Erikson has crafted an exhaustive fantasy world, populating it with intricate characters, detailed cities, grand magic, dark religions, backstabbing politics and a twisting plot. Like The Black Company, there are no clear cut heroes and villains. Every character is a shade of grey. The difference between right and wrong blurs, casting doubt on perceived alliances and agendas. Unfortunately, this can lead to confusion, especially during the book’s early stages. To the author’s credit, ‘Gardens’ comes with a fair amount of supportive material, including maps and a glossary.
In short, The Malazan Empire is on the final leg of a campaign of conquest on the Genabackis continent. All that remains is the capture of Darujhistan, the last Free City. However, outlying and internal forces conspire to make this far from a fait accompli. The various groups have their own agendas, all in the best Machiavellian fashion.
Laseen, the unpopular Malazan Empress, rules the empire with an iron fist. To aid her she employs the Claws, an organization of spies and assassins, and Lorn, her adjunct and right-hand woman. Dujek Onearm, one of her most competent generals, conducts the campaign on Genabackis. He was a supporter of the assassinated Emperor, and fears he may become expendable. Meanwhile, there is infighting among the military cadre of wizards, and then the gods get involved…
We meet The Bridgeburners, an elite military unit populated with colourful notables like Sergeant Whiskeyjack, Quick Ben, Sorry, and Kalam. In Darujhistan there is Kruppe, a seemingly bumbling scholar who refers to himself in the third person; Rallick Nom, deadly assassin; the not quite human Anomander Rake, Lord of Moon’s Spawn; and Baruk of the T’orrud Cabal. That is a mere sampling of Erikson’s wide range of characters.

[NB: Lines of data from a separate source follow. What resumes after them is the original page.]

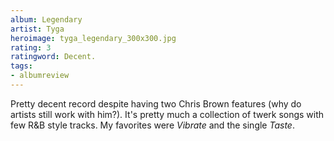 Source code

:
 ```yaml
---
album: Legendary
artist: Tyga
heroimage: tyga_legendary_300x300.jpg
rating: 3
ratingword: Decent.
tags:
- albumreview
---
```

Pretty decent record despite having two Chris Brown features (why do artists
still work with him?). It's pretty much a collection of twerk songs with few
R&B style tracks. My favorites were _Vibrate_ and the single _Taste_.
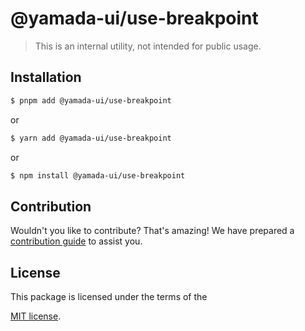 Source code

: # @yamada-ui/use-breakpoint

> This is an internal utility, not intended for public usage.

## Installation

```sh
$ pnpm add @yamada-ui/use-breakpoint
```

or

```sh
$ yarn add @yamada-ui/use-breakpoint
```

or

```sh
$ npm install @yamada-ui/use-breakpoint
```

## Contribution

Wouldn't you like to contribute? That's amazing! We have prepared a [contribution guide](https://github.com/yamada-ui/yamada-ui/blob/main/CONTRIBUTING.md) to assist you.

## License

This package is licensed under the terms of the

[MIT license](https://github.com/yamada-ui/yamada-ui/blob/main/LICENSE).

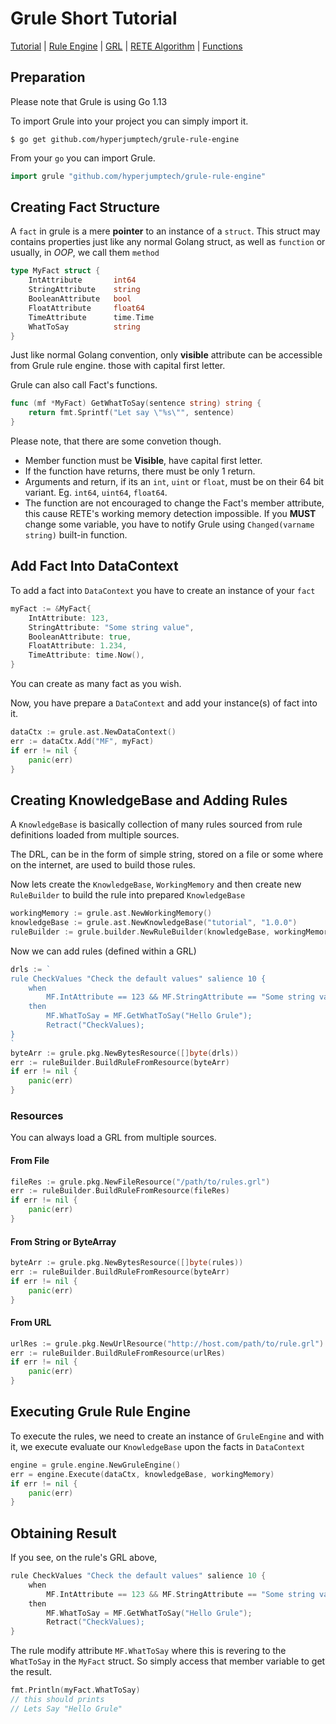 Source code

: # Grule Short Tutorial

[Tutorial](Tutorial_en.md) | [Rule Engine](RuleEngine_en.md) | [GRL](GRL_en.md) | [RETE Algorithm](RETE_en.md) | [Functions](Function_en.md)

## Preparation

Please note that Grule is using Go 1.13

To import Grule into your project you can simply import it.

```text
$ go get github.com/hyperjumptech/grule-rule-engine
```

From your `go` you can import Grule.

```go
import grule "github.com/hyperjumptech/grule-rule-engine"
``` 

## Creating Fact Structure

A `fact` in grule is a mere **pointer** to an instance of a `struct`.
This struct may contains properties just like any normal Golang struct, as well
as `function` or usually, in *OOP*, we call them `method` 

```go
type MyFact struct {
    IntAttribute       int64
    StringAttribute    string
    BooleanAttribute   bool
    FloatAttribute     float64
    TimeAttribute      time.Time
    WhatToSay          string
}

``` 

Just like normal Golang convention, only **visible** attribute can be accessible
from Grule rule engine. those with capital first letter.

Grule can also call Fact's functions.

```go
func (mf *MyFact) GetWhatToSay(sentence string) string {
    return fmt.Sprintf("Let say \"%s\"", sentence)
}
```

Please note, that there are some convetion though.

* Member function must be **Visible**, have capital first letter.
* If the function have returns, there must be only 1 return.
* Arguments and return, if its an `int`, `uint` or `float`, must be on their 64 bit variant. Eg. `int64`, `uint64`, `float64`.
* The function are not encouraged to change the Fact's member attribute, this cause RETE's working memory detection impossible.
If you **MUST** change some variable, you have to notify Grule using `Changed(varname string)` built-in function.

## Add Fact Into DataContext

To add a fact into `DataContext` you have to create an instance of your `fact`

```go
myFact := &MyFact{
    IntAttribute: 123,
    StringAttribute: "Some string value",
    BooleanAttribute: true,
    FloatAttribute: 1.234,
    TimeAttribute: time.Now(),
}
```

You can create as many fact as you wish.

Now, you have prepare a `DataContext` and add your instance(s) of fact into it.

```go
dataCtx := grule.ast.NewDataContext()
err := dataCtx.Add("MF", myFact)
if err != nil {
    panic(err)
}
```

## Creating KnowledgeBase and Adding Rules

A `KnowledgeBase` is basically collection of many rules sourced from rule definitions
loaded from multiple sources.

The DRL, can be in the form of simple string, stored on a file or some where on the internet, are
used to build those rules.

Now lets create the `KnowledgeBase`, `WorkingMemory` and then create new `RuleBuilder` to build the rule into prepared `KnowledgeBase`

```go
workingMemory := grule.ast.NewWorkingMemory()
knowledgeBase := grule.ast.NewKnowledgeBase("tutorial", "1.0.0")
ruleBuilder := grule.builder.NewRuleBuilder(knowledgeBase, workingMemory)
```

Now we can add rules (defined within a GRL)

```go
drls := `
rule CheckValues "Check the default values" salience 10 {
    when 
        MF.IntAttribute == 123 && MF.StringAttribute == "Some string value"
    then
        MF.WhatToSay = MF.GetWhatToSay("Hello Grule");
        Retract("CheckValues);
}
`
byteArr := grule.pkg.NewBytesResource([]byte(drls))
err := ruleBuilder.BuildRuleFromResource(byteArr)
if err != nil {
    panic(err)
}
```

### Resources

You can always load a GRL from multiple sources.


#### From File

```go
fileRes := grule.pkg.NewFileResource("/path/to/rules.grl")
err := ruleBuilder.BuildRuleFromResource(fileRes)
if err != nil {
    panic(err)
}
```

#### From String or ByteArray

```go
byteArr := grule.pkg.NewBytesResource([]byte(rules))
err := ruleBuilder.BuildRuleFromResource(byteArr)
if err != nil {
    panic(err)
}
```

#### From URL

```go
urlRes := grule.pkg.NewUrlResource("http://host.com/path/to/rule.grl")
err := ruleBuilder.BuildRuleFromResource(urlRes)
if err != nil {
    panic(err)
}
```

## Executing Grule Rule Engine

To execute the rules, we need to create an instance of `GruleEngine` and with it,
we execute evaluate our `KnowledgeBase` upon the facts in `DataContext`

```go
engine = grule.engine.NewGruleEngine()
err = engine.Execute(dataCtx, knowledgeBase, workingMemory)
if err != nil {
    panic(err)
}
```

## Obtaining Result

If you see, on the rule's GRL above, 

```go
rule CheckValues "Check the default values" salience 10 {
    when 
        MF.IntAttribute == 123 && MF.StringAttribute == "Some string value"
    then
        MF.WhatToSay = MF.GetWhatToSay("Hello Grule");
        Retract("CheckValues);
}
```

The rule modify attribute `MF.WhatToSay` where this is revering to the `WhatToSay` in the 
`MyFact` struct. So simply access that member variable to get the result.

```go
fmt.Println(myFact.WhatToSay)
// this should prints
// Lets Say "Hello Grule"
```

‘Gardens of the Moon’ is ambitious, detailed and epic. It offers a compelling story for the dedicated reader who enjoys a descriptive, immersive tale. However, it may be too intense for the casual fantasy fan used to the simple-minded drek passing for the genre today. Either way, Steven Erikson has left an indelible mark with this first effort, and proven he is capable of being a major fantasy talent for years to come.